**** Supplied material

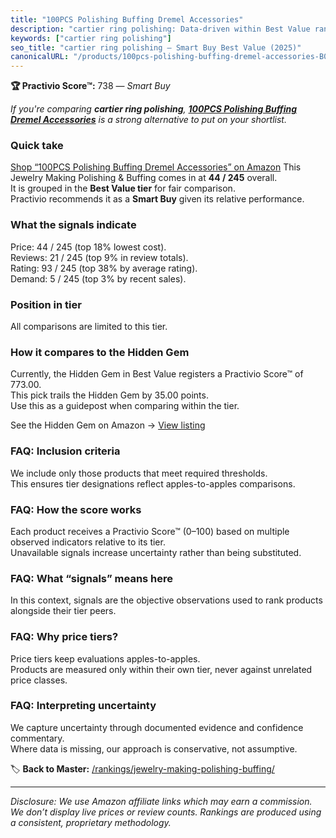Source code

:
 ```yaml
---
title: "100PCS Polishing Buffing Dremel Accessories"
description: "cartier ring polishing: Data-driven within Best Value ranking using the Practivio Score™. Positioned by quality, value, demand, findability, momentum."
keywords: ["cartier ring polishing"]
seo_title: "cartier ring polishing — Smart Buy Best Value (2025)"
canonicalURL: "/products/100pcs-polishing-buffing-dremel-accessories-B0B168CQNQ/"
---
```


**🏆 Practivio Score™:** 738 — _Smart Buy_


*If you're comparing **cartier ring polishing**, **[100PCS Polishing Buffing Dremel Accessories](https://www.amazon.com/dp/B0B168CQNQ?tag=practivio-20)** is a strong alternative to put on your shortlist.*
### Quick take
[Shop “100PCS Polishing Buffing Dremel Accessories” on Amazon](https://www.amazon.com/dp/B0B168CQNQ?tag=practivio-20)
This Jewelry Making Polishing & Buffing comes in at **44 / 245** overall.  
It is grouped in the **Best Value tier** for fair comparison.  
Practivio recommends it as a **Smart Buy** given its relative performance.

### What the signals indicate
Price: 44 / 245 (top 18% lowest cost).  
Reviews: 21 / 245 (top 9% in review totals).  
Rating: 93 / 245 (top 38% by average rating).  
Demand: 5 / 245 (top 3% by recent sales).

### Position in tier
All comparisons are limited to this tier.

### How it compares to the Hidden Gem
Currently, the Hidden Gem in Best Value registers a Practivio Score™ of 773.00.  
This pick trails the Hidden Gem by 35.00 points.  
Use this as a guidepost when comparing within the tier.  

See the Hidden Gem on Amazon → [View listing](https://www.amazon.com/dp/B09QMPYRB7?tag=practivio-20)

### FAQ: Inclusion criteria
We include only those products that meet required thresholds.  
This ensures tier designations reflect apples-to-apples comparisons.

### FAQ: How the score works
Each product receives a Practivio Score™ (0–100) based on multiple observed indicators relative to its tier.  
Unavailable signals increase uncertainty rather than being substituted.

### FAQ: What “signals” means here
In this context, signals are the objective observations used to rank products alongside their tier peers.

### FAQ: Why price tiers?
Price tiers keep evaluations apples-to-apples.  
Products are measured only within their own tier, never against unrelated price classes.

### FAQ: Interpreting uncertainty
We capture uncertainty through documented evidence and confidence commentary.  
Where data is missing, our approach is conservative, not assumptive.


🏷️ **Back to Master:** [/rankings/jewelry-making-polishing-buffing/](/rankings/jewelry-making-polishing-buffing/)

---
_Disclosure: We use Amazon affiliate links which may earn a commission. We don’t display live prices or review counts. Rankings are produced using a consistent, proprietary methodology._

********

Task directions:
When you transcribe the entries above, begin at their first line, end with the line containing "This Jewelry Making", and copy each line exactly without any picture.

Exercise result:
Source code

:
 ```yaml
---
title: "100PCS Polishing Buffing Dremel Accessories"
description: "cartier ring polishing: Data-driven within Best Value ranking using the Practivio Score™. Positioned by quality, value, demand, findability, momentum."
keywords: ["cartier ring polishing"]
seo_title: "cartier ring polishing — Smart Buy Best Value (2025)"
canonicalURL: "/products/100pcs-polishing-buffing-dremel-accessories-B0B168CQNQ/"
---
```


**🏆 Practivio Score™:** 738 — _Smart Buy_


*If you're comparing **cartier ring polishing**, **[100PCS Polishing Buffing Dremel Accessories](https://www.amazon.com/dp/B0B168CQNQ?tag=practivio-20)** is a strong alternative to put on your shortlist.*
### Quick take
[Shop “100PCS Polishing Buffing Dremel Accessories” on Amazon](https://www.amazon.com/dp/B0B168CQNQ?tag=practivio-20)
This Jewelry Making Polishing & Buffing comes in at **44 / 245** overall.  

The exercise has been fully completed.